---------- Extracted information

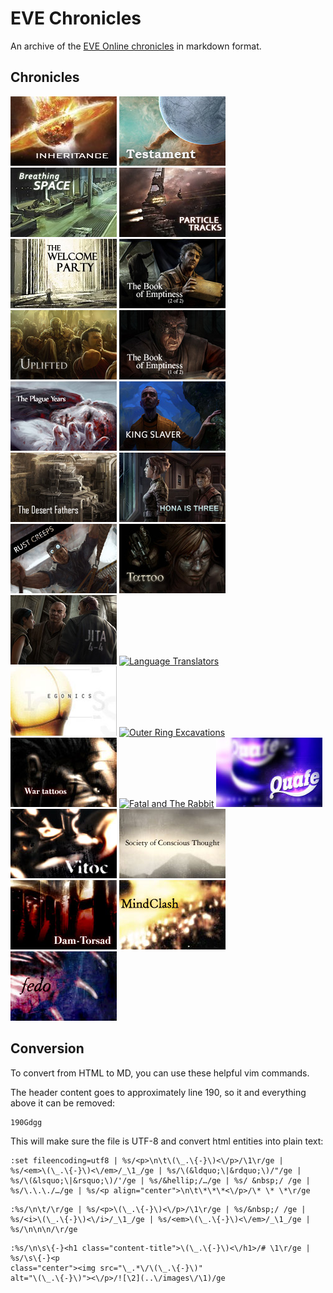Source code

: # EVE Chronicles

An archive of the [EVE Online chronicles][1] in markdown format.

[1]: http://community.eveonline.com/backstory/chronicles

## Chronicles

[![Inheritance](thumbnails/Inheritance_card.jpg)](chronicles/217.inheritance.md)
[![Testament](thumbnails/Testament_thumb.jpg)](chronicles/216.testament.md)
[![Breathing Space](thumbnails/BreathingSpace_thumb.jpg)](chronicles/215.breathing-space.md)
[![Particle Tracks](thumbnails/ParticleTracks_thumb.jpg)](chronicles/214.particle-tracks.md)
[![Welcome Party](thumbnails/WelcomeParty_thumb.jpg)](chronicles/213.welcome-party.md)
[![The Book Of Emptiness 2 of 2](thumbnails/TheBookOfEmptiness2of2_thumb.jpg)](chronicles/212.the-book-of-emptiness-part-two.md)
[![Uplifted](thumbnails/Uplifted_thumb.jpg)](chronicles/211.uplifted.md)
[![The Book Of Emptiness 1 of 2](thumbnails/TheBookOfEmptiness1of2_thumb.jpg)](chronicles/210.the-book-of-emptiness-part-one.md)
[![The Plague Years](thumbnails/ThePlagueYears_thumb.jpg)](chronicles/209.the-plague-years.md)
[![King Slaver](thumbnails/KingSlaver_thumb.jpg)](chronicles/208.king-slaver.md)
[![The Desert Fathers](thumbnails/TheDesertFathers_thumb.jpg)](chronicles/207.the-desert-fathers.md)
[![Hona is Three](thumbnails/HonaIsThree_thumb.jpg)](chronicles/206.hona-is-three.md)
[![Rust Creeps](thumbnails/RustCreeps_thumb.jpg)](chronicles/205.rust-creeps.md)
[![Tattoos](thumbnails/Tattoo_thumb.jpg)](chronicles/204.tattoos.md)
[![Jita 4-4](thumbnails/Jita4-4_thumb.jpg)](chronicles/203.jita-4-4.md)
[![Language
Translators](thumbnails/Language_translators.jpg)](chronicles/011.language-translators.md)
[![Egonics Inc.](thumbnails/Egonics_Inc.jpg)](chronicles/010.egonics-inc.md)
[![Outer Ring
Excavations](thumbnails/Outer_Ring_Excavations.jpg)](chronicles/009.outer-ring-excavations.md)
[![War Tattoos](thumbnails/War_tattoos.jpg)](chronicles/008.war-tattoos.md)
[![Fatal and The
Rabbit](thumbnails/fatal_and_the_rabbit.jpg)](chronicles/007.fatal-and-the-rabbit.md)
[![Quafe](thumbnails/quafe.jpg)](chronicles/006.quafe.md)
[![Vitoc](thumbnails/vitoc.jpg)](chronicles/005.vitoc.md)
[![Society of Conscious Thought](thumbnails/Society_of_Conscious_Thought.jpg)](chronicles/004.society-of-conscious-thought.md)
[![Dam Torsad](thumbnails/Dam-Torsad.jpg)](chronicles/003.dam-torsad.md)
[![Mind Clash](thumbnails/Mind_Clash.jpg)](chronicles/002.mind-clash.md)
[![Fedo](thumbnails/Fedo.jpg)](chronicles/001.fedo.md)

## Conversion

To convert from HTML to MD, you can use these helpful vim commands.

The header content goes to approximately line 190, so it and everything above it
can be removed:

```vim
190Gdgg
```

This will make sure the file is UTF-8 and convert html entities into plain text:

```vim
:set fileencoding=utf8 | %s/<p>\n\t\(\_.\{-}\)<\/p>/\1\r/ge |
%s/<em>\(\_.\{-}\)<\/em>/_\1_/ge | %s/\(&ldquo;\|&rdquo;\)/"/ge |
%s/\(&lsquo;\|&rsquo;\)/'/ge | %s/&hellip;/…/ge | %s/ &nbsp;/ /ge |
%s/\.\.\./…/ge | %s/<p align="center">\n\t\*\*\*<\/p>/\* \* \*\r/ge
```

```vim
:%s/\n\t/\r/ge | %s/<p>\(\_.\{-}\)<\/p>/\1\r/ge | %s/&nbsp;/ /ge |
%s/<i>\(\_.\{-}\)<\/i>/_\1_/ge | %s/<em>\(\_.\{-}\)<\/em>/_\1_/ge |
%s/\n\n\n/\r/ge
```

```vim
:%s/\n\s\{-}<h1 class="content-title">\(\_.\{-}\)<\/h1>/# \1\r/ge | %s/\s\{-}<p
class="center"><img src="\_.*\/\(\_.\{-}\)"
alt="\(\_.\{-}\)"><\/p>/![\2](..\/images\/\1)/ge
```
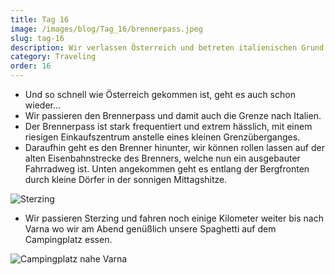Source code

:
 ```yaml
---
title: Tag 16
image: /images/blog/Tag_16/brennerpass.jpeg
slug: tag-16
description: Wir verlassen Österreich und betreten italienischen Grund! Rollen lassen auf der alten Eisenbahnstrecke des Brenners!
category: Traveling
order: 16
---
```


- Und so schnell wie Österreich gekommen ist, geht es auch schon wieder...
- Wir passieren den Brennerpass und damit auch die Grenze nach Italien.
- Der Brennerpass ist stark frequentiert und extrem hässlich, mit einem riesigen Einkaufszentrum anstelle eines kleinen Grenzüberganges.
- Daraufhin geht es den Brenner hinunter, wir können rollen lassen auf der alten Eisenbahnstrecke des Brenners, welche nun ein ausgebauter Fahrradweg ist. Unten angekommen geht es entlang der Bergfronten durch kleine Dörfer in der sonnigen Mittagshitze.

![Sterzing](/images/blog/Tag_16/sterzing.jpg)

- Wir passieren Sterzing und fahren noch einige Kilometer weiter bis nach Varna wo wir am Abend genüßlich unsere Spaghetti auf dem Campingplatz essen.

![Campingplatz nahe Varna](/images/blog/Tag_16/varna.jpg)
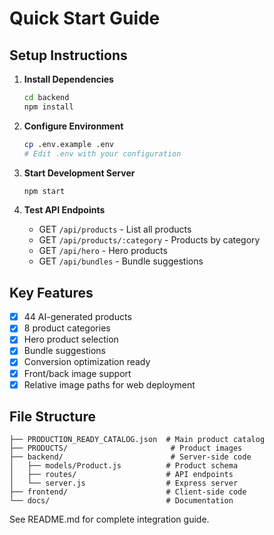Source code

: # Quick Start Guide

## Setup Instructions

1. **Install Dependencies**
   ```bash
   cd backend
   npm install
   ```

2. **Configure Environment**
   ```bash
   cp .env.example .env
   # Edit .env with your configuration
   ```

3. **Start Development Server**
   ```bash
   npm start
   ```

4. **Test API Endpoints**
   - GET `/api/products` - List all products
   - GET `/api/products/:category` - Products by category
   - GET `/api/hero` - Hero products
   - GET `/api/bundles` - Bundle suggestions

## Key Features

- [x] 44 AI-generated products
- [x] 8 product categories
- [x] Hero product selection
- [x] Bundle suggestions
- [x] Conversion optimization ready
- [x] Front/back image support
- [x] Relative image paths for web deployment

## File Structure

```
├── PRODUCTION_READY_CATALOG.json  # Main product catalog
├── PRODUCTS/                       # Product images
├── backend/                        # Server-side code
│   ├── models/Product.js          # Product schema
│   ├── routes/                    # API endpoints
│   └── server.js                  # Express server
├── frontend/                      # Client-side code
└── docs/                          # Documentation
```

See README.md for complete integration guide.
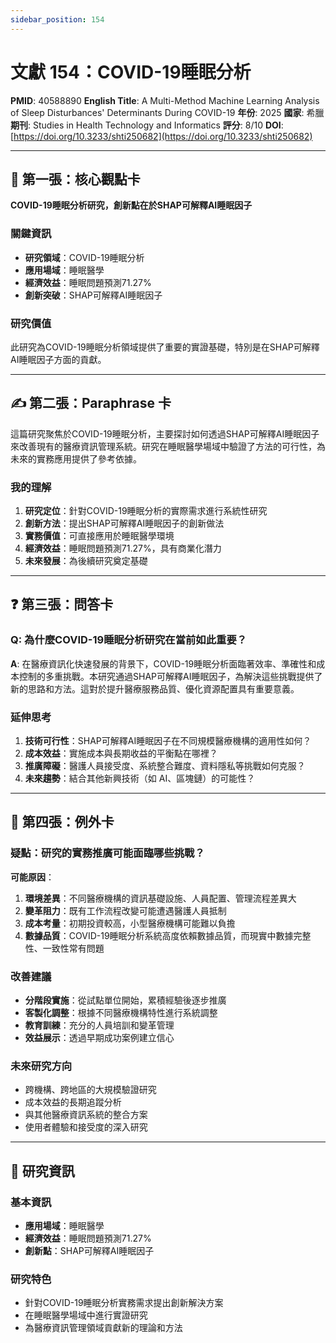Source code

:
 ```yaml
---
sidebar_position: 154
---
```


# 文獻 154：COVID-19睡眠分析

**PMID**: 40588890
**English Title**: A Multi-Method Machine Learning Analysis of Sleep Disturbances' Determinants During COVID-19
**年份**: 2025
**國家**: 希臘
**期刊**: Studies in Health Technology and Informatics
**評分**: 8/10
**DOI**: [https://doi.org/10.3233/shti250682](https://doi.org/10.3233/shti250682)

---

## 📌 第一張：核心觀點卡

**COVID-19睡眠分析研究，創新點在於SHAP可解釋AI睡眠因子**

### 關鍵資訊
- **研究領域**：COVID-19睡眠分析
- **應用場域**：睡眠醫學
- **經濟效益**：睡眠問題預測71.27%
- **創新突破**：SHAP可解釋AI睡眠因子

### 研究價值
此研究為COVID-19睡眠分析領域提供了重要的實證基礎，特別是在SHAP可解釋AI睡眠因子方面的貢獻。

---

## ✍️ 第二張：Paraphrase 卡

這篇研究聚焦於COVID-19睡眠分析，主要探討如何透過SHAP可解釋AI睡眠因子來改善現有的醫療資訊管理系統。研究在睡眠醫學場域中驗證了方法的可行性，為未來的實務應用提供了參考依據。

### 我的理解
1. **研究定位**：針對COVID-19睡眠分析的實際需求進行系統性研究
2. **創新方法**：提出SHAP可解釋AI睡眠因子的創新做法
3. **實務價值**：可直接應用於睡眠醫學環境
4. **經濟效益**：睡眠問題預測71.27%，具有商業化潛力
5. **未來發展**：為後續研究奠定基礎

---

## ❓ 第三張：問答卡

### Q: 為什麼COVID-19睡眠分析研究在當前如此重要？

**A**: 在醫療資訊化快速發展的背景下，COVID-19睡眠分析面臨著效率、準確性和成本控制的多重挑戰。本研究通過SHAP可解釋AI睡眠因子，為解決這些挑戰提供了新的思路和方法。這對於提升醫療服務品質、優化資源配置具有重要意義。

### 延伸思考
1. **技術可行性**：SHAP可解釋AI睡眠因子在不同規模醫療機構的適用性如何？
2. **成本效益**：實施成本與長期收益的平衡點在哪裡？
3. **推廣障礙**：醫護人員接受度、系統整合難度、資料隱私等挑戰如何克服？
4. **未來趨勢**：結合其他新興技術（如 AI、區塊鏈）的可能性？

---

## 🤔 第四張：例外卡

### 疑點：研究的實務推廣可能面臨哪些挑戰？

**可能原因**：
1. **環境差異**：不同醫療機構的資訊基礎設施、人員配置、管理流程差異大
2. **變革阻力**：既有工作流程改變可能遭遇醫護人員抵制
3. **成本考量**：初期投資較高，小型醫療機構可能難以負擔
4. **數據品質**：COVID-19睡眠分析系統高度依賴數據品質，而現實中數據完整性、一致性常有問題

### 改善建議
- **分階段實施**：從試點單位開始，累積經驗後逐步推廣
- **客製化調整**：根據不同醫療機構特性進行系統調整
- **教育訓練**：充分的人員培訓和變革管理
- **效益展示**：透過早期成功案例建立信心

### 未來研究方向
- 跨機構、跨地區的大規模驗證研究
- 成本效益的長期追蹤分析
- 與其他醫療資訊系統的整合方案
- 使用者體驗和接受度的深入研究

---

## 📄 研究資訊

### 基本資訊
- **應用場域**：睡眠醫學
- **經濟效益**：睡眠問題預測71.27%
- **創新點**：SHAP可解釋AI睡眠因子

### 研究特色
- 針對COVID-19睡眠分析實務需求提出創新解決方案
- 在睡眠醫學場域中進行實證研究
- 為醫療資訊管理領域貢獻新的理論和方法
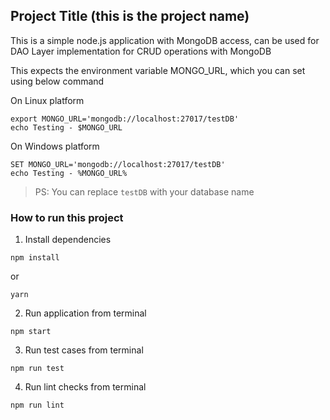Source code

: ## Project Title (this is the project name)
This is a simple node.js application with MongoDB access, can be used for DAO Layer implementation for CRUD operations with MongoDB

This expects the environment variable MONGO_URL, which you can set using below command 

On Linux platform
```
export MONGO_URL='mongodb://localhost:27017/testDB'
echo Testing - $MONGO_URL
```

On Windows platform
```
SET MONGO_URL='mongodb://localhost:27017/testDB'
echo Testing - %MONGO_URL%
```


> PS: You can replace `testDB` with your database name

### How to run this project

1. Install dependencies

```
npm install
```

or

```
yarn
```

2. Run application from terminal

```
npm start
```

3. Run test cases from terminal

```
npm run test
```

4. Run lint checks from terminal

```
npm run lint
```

--------------------

In the data above, tally the lines holding "testDB" and answer with the figure only.

3